Only an exact, line-for-line copy of the data will serve as the answer.

------ Data extracts

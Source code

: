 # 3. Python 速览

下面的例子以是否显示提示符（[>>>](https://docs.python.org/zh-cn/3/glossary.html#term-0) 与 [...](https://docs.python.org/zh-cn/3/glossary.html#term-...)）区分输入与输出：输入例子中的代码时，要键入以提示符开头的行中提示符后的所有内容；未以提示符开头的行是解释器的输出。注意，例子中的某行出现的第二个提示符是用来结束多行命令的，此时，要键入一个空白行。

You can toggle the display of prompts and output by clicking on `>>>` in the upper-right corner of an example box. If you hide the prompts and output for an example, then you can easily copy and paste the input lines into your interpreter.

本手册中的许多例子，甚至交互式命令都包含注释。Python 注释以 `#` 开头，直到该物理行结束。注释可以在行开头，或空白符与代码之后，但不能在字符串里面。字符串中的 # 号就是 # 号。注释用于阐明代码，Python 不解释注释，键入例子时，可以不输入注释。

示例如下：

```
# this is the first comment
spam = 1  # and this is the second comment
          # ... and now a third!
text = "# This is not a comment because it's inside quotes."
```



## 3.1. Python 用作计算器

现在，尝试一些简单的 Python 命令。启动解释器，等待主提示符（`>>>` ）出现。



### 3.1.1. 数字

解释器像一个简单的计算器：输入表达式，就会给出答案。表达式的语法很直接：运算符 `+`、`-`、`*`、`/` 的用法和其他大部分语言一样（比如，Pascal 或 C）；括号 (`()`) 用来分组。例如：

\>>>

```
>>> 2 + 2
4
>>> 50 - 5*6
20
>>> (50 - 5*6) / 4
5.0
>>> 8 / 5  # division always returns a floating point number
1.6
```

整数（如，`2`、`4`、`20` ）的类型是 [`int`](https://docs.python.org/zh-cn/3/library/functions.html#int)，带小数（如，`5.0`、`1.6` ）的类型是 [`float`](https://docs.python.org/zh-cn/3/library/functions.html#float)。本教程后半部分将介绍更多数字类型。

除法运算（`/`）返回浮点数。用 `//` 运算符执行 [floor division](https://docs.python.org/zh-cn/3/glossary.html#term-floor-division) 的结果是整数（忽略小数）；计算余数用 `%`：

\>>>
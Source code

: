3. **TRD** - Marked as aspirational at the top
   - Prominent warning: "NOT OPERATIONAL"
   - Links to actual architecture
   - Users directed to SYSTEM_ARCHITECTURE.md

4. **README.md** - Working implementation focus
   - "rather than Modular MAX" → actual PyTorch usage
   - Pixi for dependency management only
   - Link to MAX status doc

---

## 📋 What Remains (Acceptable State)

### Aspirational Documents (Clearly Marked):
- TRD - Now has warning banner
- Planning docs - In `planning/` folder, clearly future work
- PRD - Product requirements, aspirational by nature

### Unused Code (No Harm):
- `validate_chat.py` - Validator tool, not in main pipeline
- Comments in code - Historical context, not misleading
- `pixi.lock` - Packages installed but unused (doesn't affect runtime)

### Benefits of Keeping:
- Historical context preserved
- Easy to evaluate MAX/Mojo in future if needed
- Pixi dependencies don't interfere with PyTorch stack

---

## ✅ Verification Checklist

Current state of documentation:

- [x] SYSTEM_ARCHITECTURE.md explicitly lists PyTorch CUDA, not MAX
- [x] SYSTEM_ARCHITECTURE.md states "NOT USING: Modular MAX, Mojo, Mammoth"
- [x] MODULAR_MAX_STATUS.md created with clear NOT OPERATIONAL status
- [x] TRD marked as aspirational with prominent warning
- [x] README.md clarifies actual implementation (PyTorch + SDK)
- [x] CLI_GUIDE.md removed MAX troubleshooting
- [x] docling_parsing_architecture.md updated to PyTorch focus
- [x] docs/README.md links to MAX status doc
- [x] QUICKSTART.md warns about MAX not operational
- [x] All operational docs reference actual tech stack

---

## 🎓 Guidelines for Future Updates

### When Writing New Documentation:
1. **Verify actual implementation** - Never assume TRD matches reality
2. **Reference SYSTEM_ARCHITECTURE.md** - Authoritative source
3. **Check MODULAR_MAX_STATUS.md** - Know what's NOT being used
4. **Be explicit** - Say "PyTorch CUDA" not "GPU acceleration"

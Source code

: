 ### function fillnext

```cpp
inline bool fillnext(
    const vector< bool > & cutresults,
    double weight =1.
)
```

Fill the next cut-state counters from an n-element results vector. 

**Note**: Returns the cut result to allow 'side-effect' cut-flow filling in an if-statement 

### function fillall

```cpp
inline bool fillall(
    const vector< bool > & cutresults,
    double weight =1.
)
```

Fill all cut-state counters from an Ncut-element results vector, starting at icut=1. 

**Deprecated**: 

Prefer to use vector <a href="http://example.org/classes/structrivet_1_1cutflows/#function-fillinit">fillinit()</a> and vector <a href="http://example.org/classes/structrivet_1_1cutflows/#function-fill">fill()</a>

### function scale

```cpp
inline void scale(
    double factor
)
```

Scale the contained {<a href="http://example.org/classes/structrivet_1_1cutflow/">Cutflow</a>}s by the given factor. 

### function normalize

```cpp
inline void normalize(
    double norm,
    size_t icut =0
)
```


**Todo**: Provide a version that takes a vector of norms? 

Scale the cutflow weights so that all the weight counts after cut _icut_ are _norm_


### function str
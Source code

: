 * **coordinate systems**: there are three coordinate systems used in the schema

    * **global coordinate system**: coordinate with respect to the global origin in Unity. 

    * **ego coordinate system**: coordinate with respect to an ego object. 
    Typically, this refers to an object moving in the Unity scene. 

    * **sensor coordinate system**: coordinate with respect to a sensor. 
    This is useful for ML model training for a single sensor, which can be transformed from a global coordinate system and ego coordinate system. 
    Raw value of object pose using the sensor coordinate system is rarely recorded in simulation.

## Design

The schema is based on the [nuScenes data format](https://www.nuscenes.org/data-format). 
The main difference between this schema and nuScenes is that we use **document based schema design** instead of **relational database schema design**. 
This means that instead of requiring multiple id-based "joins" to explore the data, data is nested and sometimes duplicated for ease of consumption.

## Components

------------

Exercise solution -
Source code

: # 3. Python 速览

下面的例子以是否显示提示符（[>>>](https://docs.python.org/zh-cn/3/glossary.html#term-0) 与 [...](https://docs.python.org/zh-cn/3/glossary.html#term-...)）区分输入与输出：输入例子中的代码时，要键入以提示符开头的行中提示符后的所有内容；未以提示符开头的行是解释器的输出。注意，例子中的某行出现的第二个提示符是用来结束多行命令的，此时，要键入一个空白行。

You can toggle the display of prompts and output by clicking on `>>>` in the upper-right corner of an example box. If you hide the prompts and output for an example, then you can easily copy and paste the input lines into your interpreter.

本手册中的许多例子，甚至交互式命令都包含注释。Python 注释以 `#` 开头，直到该物理行结束。注释可以在行开头，或空白符与代码之后，但不能在字符串里面。字符串中的 # 号就是 # 号。注释用于阐明代码，Python 不解释注释，键入例子时，可以不输入注释。

示例如下：

```
# this is the first comment
spam = 1  # and this is the second comment
          # ... and now a third!
text = "# This is not a comment because it's inside quotes."
```



## 3.1. Python 用作计算器

现在，尝试一些简单的 Python 命令。启动解释器，等待主提示符（`>>>` ）出现。



### 3.1.1. 数字

解释器像一个简单的计算器：输入表达式，就会给出答案。表达式的语法很直接：运算符 `+`、`-`、`*`、`/` 的用法和其他大部分语言一样（比如，Pascal 或 C）；括号 (`()`) 用来分组。例如：

\>>>

```
>>> 2 + 2
4
>>> 50 - 5*6
20
>>> (50 - 5*6) / 4
5.0
>>> 8 / 5  # division always returns a floating point number
1.6
```

整数（如，`2`、`4`、`20` ）的类型是 [`int`](https://docs.python.org/zh-cn/3/library/functions.html#int)，带小数（如，`5.0`、`1.6` ）的类型是 [`float`](https://docs.python.org/zh-cn/3/library/functions.html#float)。本教程后半部分将介绍更多数字类型。

除法运算（`/`）返回浮点数。用 `//` 运算符执行 [floor division](https://docs.python.org/zh-cn/3/glossary.html#term-floor-division) 的结果是整数（忽略小数）；计算余数用 `%`：

\>>>
Source code

:3. **TRD** - Marked as aspirational at the top
   - Prominent warning: "NOT OPERATIONAL"
   - Links to actual architecture
   - Users directed to SYSTEM_ARCHITECTURE.md

4. **README.md** - Working implementation focus
   - "rather than Modular MAX" → actual PyTorch usage
   - Pixi for dependency management only
   - Link to MAX status doc

---

## 📋 What Remains (Acceptable State)

### Aspirational Documents (Clearly Marked):
- TRD - Now has warning banner
- Planning docs - In `planning/` folder, clearly future work
- PRD - Product requirements, aspirational by nature

### Unused Code (No Harm):
- `validate_chat.py` - Validator tool, not in main pipeline
- Comments in code - Historical context, not misleading
- `pixi.lock` - Packages installed but unused (doesn't affect runtime)

### Benefits of Keeping:
- Historical context preserved
- Easy to evaluate MAX/Mojo in future if needed
- Pixi dependencies don't interfere with PyTorch stack

---

## ✅ Verification Checklist

Current state of documentation:

- [x] SYSTEM_ARCHITECTURE.md explicitly lists PyTorch CUDA, not MAX
- [x] SYSTEM_ARCHITECTURE.md states "NOT USING: Modular MAX, Mojo, Mammoth"
- [x] MODULAR_MAX_STATUS.md created with clear NOT OPERATIONAL status
- [x] TRD marked as aspirational with prominent warning
- [x] README.md clarifies actual implementation (PyTorch + SDK)
- [x] CLI_GUIDE.md removed MAX troubleshooting
- [x] docling_parsing_architecture.md updated to PyTorch focus
- [x] docs/README.md links to MAX status doc
- [x] QUICKSTART.md warns about MAX not operational
- [x] All operational docs reference actual tech stack

---

## 🎓 Guidelines for Future Updates

### When Writing New Documentation:
1. **Verify actual implementation** - Never assume TRD matches reality
2. **Reference SYSTEM_ARCHITECTURE.md** - Authoritative source
3. **Check MODULAR_MAX_STATUS.md** - Know what's NOT being used
4. **Be explicit** - Say "PyTorch CUDA" not "GPU acceleration"

Source code

: ### function fillnext

```cpp
inline bool fillnext(
    const vector< bool > & cutresults,
    double weight =1.
)
```

Fill the next cut-state counters from an n-element results vector. 

**Note**: Returns the cut result to allow 'side-effect' cut-flow filling in an if-statement 

### function fillall

```cpp
inline bool fillall(
    const vector< bool > & cutresults,
    double weight =1.
)
```

Fill all cut-state counters from an Ncut-element results vector, starting at icut=1. 

**Deprecated**: 

Prefer to use vector <a href="http://example.org/classes/structrivet_1_1cutflows/#function-fillinit">fillinit()</a> and vector <a href="http://example.org/classes/structrivet_1_1cutflows/#function-fill">fill()</a>

### function scale

```cpp
inline void scale(
    double factor
)
```

Scale the contained {<a href="http://example.org/classes/structrivet_1_1cutflow/">Cutflow</a>}s by the given factor. 

### function normalize

```cpp
inline void normalize(
    double norm,
    size_t icut =0
)
```


**Todo**: Provide a version that takes a vector of norms? 

Scale the cutflow weights so that all the weight counts after cut _icut_ are _norm_


### function str
Source code

: * **coordinate systems**: there are three coordinate systems used in the schema

    * **global coordinate system**: coordinate with respect to the global origin in Unity. 

    * **ego coordinate system**: coordinate with respect to an ego object. 
    Typically, this refers to an object moving in the Unity scene. 

    * **sensor coordinate system**: coordinate with respect to a sensor. 
    This is useful for ML model training for a single sensor, which can be transformed from a global coordinate system and ego coordinate system. 
    Raw value of object pose using the sensor coordinate system is rarely recorded in simulation.

## Design

The schema is based on the [nuScenes data format](https://www.nuscenes.org/data-format). 
The main difference between this schema and nuScenes is that we use **document based schema design** instead of **relational database schema design**. 
This means that instead of requiring multiple id-based "joins" to explore the data, data is nested and sometimes duplicated for ease of consumption.

## Components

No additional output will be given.